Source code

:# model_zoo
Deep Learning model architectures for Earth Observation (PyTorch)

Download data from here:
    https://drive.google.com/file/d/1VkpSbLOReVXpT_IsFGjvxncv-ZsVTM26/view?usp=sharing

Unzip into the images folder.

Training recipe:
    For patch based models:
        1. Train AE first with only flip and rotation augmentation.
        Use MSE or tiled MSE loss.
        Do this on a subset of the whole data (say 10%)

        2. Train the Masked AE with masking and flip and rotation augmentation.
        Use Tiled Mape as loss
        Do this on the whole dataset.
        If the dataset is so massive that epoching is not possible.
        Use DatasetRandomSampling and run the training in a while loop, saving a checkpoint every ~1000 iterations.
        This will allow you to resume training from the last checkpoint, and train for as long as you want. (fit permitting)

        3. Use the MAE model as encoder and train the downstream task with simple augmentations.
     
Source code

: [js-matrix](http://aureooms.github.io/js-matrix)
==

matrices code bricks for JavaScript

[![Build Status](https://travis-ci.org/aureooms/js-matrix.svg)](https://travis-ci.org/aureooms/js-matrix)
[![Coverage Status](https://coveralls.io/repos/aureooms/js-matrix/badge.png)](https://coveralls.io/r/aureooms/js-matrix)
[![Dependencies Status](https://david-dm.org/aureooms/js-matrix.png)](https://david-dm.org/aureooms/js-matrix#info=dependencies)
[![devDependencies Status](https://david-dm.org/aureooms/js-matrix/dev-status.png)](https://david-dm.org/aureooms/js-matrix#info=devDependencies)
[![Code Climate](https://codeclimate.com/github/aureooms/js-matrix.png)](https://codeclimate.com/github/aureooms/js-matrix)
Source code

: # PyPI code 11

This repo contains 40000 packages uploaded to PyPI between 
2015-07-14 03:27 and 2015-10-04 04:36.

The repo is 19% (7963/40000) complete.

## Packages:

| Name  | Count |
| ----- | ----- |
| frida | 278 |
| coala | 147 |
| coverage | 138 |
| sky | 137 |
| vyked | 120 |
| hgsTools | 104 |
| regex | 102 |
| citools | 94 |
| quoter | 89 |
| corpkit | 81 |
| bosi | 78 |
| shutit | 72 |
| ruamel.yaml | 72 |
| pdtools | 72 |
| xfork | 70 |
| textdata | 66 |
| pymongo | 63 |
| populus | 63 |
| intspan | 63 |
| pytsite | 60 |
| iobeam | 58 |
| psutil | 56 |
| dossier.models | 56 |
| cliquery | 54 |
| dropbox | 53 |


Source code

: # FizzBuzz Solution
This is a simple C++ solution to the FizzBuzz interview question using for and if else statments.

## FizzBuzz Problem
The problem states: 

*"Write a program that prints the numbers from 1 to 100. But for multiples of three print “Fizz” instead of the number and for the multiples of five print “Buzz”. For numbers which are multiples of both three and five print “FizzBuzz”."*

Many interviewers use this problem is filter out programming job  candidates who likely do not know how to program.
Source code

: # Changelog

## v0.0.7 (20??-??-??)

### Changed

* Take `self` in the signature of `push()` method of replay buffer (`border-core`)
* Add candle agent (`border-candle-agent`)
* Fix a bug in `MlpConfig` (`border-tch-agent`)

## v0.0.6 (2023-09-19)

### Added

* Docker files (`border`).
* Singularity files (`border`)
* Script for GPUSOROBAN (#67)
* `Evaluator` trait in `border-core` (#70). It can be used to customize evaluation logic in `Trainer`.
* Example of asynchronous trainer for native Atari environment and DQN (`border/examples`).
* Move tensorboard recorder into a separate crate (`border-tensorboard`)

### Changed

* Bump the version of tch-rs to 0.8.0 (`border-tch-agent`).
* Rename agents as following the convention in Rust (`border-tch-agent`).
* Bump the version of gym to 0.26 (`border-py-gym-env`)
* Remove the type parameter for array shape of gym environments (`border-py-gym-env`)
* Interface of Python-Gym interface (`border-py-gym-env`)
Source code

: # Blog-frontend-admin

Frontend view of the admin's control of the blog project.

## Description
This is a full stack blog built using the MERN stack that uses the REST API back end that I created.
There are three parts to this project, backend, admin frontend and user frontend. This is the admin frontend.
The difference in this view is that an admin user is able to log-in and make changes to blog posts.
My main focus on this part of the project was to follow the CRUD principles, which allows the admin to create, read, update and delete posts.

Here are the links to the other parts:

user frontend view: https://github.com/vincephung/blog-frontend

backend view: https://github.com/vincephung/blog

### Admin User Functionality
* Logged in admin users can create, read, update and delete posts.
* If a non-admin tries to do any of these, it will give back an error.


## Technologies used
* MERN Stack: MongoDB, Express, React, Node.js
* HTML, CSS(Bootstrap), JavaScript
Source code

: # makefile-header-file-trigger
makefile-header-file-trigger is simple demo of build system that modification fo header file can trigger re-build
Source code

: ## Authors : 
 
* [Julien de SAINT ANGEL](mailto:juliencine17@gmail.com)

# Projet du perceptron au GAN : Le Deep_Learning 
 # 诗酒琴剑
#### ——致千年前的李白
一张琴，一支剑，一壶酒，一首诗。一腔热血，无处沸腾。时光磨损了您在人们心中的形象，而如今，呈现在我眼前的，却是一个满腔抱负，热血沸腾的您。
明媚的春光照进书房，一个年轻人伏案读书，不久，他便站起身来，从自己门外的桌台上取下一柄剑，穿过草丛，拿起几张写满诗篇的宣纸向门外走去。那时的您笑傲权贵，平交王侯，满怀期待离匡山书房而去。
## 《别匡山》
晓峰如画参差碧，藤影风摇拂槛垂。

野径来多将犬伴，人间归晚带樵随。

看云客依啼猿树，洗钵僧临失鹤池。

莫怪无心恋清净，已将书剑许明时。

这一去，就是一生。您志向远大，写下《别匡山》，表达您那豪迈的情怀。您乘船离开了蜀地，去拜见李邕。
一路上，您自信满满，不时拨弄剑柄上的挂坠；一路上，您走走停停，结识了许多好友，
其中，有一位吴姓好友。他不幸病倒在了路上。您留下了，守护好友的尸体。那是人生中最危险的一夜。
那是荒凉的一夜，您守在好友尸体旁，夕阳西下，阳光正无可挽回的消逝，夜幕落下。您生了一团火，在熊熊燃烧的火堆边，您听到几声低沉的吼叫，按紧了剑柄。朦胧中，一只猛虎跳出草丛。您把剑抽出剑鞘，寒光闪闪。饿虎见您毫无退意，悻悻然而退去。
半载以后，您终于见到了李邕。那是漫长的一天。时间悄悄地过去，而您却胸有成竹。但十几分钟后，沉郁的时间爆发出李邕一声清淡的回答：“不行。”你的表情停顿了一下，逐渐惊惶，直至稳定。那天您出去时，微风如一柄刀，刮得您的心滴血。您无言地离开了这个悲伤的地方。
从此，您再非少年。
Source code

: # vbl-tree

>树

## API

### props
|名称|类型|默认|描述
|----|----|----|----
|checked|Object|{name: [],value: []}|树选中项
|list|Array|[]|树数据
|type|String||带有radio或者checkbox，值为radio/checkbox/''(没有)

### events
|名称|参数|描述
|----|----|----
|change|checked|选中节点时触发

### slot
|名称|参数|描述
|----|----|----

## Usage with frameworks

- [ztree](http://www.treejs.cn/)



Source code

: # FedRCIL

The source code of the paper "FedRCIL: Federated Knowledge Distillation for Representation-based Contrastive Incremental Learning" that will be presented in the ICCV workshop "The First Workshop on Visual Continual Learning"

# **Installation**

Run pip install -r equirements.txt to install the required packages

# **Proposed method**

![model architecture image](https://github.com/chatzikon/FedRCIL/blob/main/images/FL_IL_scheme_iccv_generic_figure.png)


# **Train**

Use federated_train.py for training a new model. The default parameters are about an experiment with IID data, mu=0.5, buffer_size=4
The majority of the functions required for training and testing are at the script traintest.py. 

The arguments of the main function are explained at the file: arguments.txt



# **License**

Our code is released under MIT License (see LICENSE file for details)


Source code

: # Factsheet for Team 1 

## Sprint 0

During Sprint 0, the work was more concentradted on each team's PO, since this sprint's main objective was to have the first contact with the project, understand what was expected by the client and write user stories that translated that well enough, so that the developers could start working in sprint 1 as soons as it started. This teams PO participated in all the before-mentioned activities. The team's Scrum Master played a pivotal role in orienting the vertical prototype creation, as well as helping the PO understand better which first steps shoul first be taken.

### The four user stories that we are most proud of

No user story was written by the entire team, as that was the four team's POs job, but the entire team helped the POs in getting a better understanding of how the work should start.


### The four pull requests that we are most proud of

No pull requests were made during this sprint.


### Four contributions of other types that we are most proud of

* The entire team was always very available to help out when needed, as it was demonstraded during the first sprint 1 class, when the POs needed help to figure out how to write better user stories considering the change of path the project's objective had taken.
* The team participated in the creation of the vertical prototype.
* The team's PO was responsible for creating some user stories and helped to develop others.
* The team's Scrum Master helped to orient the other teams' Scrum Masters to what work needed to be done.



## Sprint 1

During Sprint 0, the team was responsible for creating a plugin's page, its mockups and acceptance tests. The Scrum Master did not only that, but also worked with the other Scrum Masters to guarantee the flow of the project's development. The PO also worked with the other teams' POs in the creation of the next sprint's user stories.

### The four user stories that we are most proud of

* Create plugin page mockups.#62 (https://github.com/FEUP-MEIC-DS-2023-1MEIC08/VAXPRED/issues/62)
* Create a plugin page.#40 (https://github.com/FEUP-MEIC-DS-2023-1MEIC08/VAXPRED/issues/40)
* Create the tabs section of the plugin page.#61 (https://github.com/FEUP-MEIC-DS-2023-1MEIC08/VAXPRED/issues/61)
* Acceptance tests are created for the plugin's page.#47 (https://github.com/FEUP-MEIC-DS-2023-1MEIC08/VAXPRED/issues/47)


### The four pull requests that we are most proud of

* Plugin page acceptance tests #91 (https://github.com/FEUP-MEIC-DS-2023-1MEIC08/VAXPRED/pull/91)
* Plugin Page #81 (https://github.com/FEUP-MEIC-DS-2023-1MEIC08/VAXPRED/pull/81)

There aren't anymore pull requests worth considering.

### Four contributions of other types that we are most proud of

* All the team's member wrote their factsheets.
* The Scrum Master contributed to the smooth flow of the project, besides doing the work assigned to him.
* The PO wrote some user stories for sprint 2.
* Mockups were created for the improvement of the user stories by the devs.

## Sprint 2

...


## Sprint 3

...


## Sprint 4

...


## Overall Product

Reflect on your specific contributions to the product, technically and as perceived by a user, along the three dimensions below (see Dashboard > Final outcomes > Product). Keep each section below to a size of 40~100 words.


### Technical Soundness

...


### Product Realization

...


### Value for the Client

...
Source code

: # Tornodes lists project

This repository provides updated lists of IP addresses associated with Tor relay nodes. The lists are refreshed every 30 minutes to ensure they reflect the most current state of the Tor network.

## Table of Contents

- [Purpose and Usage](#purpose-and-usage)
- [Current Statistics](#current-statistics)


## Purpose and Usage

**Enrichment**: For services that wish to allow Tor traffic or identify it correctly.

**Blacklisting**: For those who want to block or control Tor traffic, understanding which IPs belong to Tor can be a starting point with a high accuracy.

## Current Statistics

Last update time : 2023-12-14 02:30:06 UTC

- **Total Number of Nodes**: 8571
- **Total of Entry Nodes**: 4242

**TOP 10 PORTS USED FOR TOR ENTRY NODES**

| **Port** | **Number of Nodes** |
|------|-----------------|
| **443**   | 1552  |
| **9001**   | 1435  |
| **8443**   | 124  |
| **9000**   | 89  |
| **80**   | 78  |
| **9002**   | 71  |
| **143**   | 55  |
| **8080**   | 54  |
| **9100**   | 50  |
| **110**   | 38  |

---

Task instructions:
Only one stretch of the data above is needed. Restate it word for word, from the line containing "For patch based" through the line containing "Do this on the whole dataset.", both ends included.

Your solution:
    For patch based models:
        1. Train AE first with only flip and rotation augmentation.
        Use MSE or tiled MSE loss.
        Do this on a subset of the whole data (say 10%)

        2. Train the Masked AE with masking and flip and rotation augmentation.
        Use Tiled Mape as loss
        Do this on the whole dataset.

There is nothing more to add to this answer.